Detectives identified then-17-year-old Irons as a suspect, and he reportedly confessed he was a lookout during the robbery. Irons then implicated Ellerbe and Malik, both 18 at the time, as the two who lit the booth on fire.

Like Irons, both Ellerbe and Malik said they were involved in the incident, but all have since maintained that Louis Scarcella and Stephen Chmil, the lead detectives working the case, coerced them into falsely admitting guilt.

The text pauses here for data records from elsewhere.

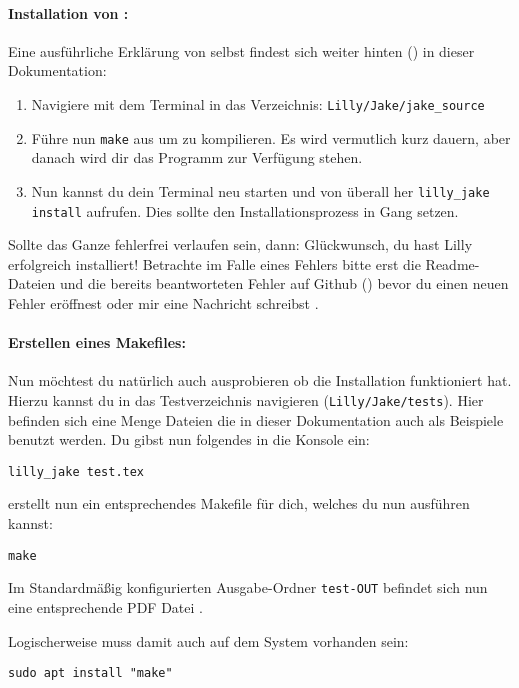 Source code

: \paragraph{Installation von \Jake:}Eine ausführliche Erklärung von \Jake selbst findest sich weiter hinten () in dieser Dokumentation:\smallskip
{}
\begin{enumerate}\setlength{\itemsep}{0.25\baselineskip}
    \item Navigiere mit dem Terminal in das Verzeichnis: \verb|Lilly/Jake/jake_source|
    \item Führe nun \verb|make| aus um \Jake zu kompilieren. 
          Es wird vermutlich kurz dauern, aber danach wird dir das Programm \LJake zur Verfügung stehen.
    \item Nun kannst du dein Terminal neu starten und von überall her \verb|lilly_jake install| aufrufen.
          Dies sollte den Installationsprozess in Gang setzen.\smallskip
\end{enumerate}
Sollte das Ganze fehlerfrei verlaufen sein, dann: Glückwunsch, du hast Lilly erfolgreich installiert!
Betrachte im Falle eines Fehlers bitte erst die Readme-Dateien und die bereits beantworteten Fehler
auf Github (\href{https://github.com/EagleoutIce/LILLY/issues}{\faGithub}) bevor du einen neuen Fehler
eröffnest oder mir eine Nachricht schreibst \Smiley.
\paragraph{Erstellen eines Makefiles:}
Nun möchtest du natürlich auch ausprobieren ob die Installation funktioniert hat. 
Hierzu kannst du in das Testverzeichnis navigieren (\verb|Lilly/Jake/tests|). 
Hier befinden sich eine Menge Dateien die in dieser Dokumentation auch als Beispiele benutzt werden.
Du gibst nun folgendes in die Konsole ein: 
\begin{lstlisting}[style=bash]
lilly_jake test.tex
\end{lstlisting}
\Jake erstellt nun ein entsprechendes Makefile für dich, welches du nun ausführen kannst:
\begin{lstlisting}[style=bash]
make 
\end{lstlisting}
Im Standardmäßig konfigurierten Ausgabe-Ordner \verb|test-OUT| befindet sich nun eine entsprechende PDF
Datei \Smiley.\smallskip
\begin{bemerkung}[make]
    Logischerweise muss damit auch  auf dem System vorhanden sein:
\begin{lstlisting}[style=bash]
sudo apt install "make"
\end{lstlisting}
\end{bemerkung}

At one point, Malik later claimed, Scarcella allegedly took his head and slammed it into a locker during questioning.

Despite what Brooklyn D.A. Gonzalez now notes were “problematic identifications and false and contradictory confessions,” all three teenagers were convicted of second-degree murder and a judge sentenced each to 25 years to life in prison, Reuters reported.

The district attorney said that after an “exhaustive, years-long reinvestigation” of the case, prosecutors are “unable to stand by the convictions” because of the flawed evidence.

The D.A. claimed detectives allegedly glossed over or ignored the inconsistencies in both evidence and in the three teenagers’ purported confessions, and authorities allegedly provided Irons key details about what happened the night of Kaufman’s death, including facts there was no way for the teen to have known, according to The New York Times.

The publication reported that multiple accusations Detective Scarcella forced confessions and framed suspects in connection with other crimes resulted in the D.A. scrutinizing at least 70 cases he worked on beginning as far back as 2013. The review of past convictions the former cop helped secure has so far resulted in at least a dozen exonerations to date.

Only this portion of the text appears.